(WHAT TO DO)
Return the data. Every word must match.

(RECORDS TO PROCESS)
====================

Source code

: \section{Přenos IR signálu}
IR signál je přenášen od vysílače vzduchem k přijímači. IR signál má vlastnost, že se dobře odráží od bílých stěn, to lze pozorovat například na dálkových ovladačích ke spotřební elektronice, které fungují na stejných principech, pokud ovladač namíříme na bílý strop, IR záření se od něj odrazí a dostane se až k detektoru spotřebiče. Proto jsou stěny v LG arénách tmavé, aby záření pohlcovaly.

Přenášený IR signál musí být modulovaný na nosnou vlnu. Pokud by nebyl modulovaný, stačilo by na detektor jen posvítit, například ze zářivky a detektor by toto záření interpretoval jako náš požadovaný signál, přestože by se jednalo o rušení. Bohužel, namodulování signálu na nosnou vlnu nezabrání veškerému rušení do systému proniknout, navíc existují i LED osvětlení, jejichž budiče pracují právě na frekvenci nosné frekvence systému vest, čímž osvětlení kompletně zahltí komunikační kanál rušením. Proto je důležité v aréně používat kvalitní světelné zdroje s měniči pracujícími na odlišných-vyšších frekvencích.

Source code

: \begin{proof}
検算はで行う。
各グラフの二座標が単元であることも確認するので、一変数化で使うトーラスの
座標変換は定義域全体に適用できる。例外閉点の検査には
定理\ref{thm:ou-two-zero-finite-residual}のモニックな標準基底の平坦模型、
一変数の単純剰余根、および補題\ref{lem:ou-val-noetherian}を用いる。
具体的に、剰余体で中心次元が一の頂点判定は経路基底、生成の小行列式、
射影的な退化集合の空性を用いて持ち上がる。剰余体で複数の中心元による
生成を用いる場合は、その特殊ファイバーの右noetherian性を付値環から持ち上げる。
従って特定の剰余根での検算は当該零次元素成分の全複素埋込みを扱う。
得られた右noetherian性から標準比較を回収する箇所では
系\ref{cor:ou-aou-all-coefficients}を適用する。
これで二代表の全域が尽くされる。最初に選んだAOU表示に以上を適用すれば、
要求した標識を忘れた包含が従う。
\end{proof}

====================

(SOLUTION TO THIS EXERCISE)
Source code

: \section{Přenos IR signálu}
IR signál je přenášen od vysílače vzduchem k přijímači. IR signál má vlastnost, že se dobře odráží od bílých stěn, to lze pozorovat například na dálkových ovladačích ke spotřební elektronice, které fungují na stejných principech, pokud ovladač namíříme na bílý strop, IR záření se od něj odrazí a dostane se až k detektoru spotřebiče. Proto jsou stěny v LG arénách tmavé, aby záření pohlcovaly.

Přenášený IR signál musí být modulovaný na nosnou vlnu. Pokud by nebyl modulovaný, stačilo by na detektor jen posvítit, například ze zářivky a detektor by toto záření interpretoval jako náš požadovaný signál, přestože by se jednalo o rušení. Bohužel, namodulování signálu na nosnou vlnu nezabrání veškerému rušení do systému proniknout, navíc existují i LED osvětlení, jejichž budiče pracují právě na frekvenci nosné frekvence systému vest, čímž osvětlení kompletně zahltí komunikační kanál rušením. Proto je důležité v aréně používat kvalitní světelné zdroje s měniči pracujícími na odlišných-vyšších frekvencích.

Source code

: \begin{proof}
検算はで行う。
各グラフの二座標が単元であることも確認するので、一変数化で使うトーラスの
座標変換は定義域全体に適用できる。例外閉点の検査には
定理\ref{thm:ou-two-zero-finite-residual}のモニックな標準基底の平坦模型、
一変数の単純剰余根、および補題\ref{lem:ou-val-noetherian}を用いる。
具体的に、剰余体で中心次元が一の頂点判定は経路基底、生成の小行列式、
射影的な退化集合の空性を用いて持ち上がる。剰余体で複数の中心元による
生成を用いる場合は、その特殊ファイバーの右noetherian性を付値環から持ち上げる。
従って特定の剰余根での検算は当該零次元素成分の全複素埋込みを扱う。
得られた右noetherian性から標準比較を回収する箇所では
系\ref{cor:ou-aou-all-coefficients}を適用する。
これで二代表の全域が尽くされる。最初に選んだAOU表示に以上を適用すれば、
要求した標識を忘れた包含が従う。
\end{proof}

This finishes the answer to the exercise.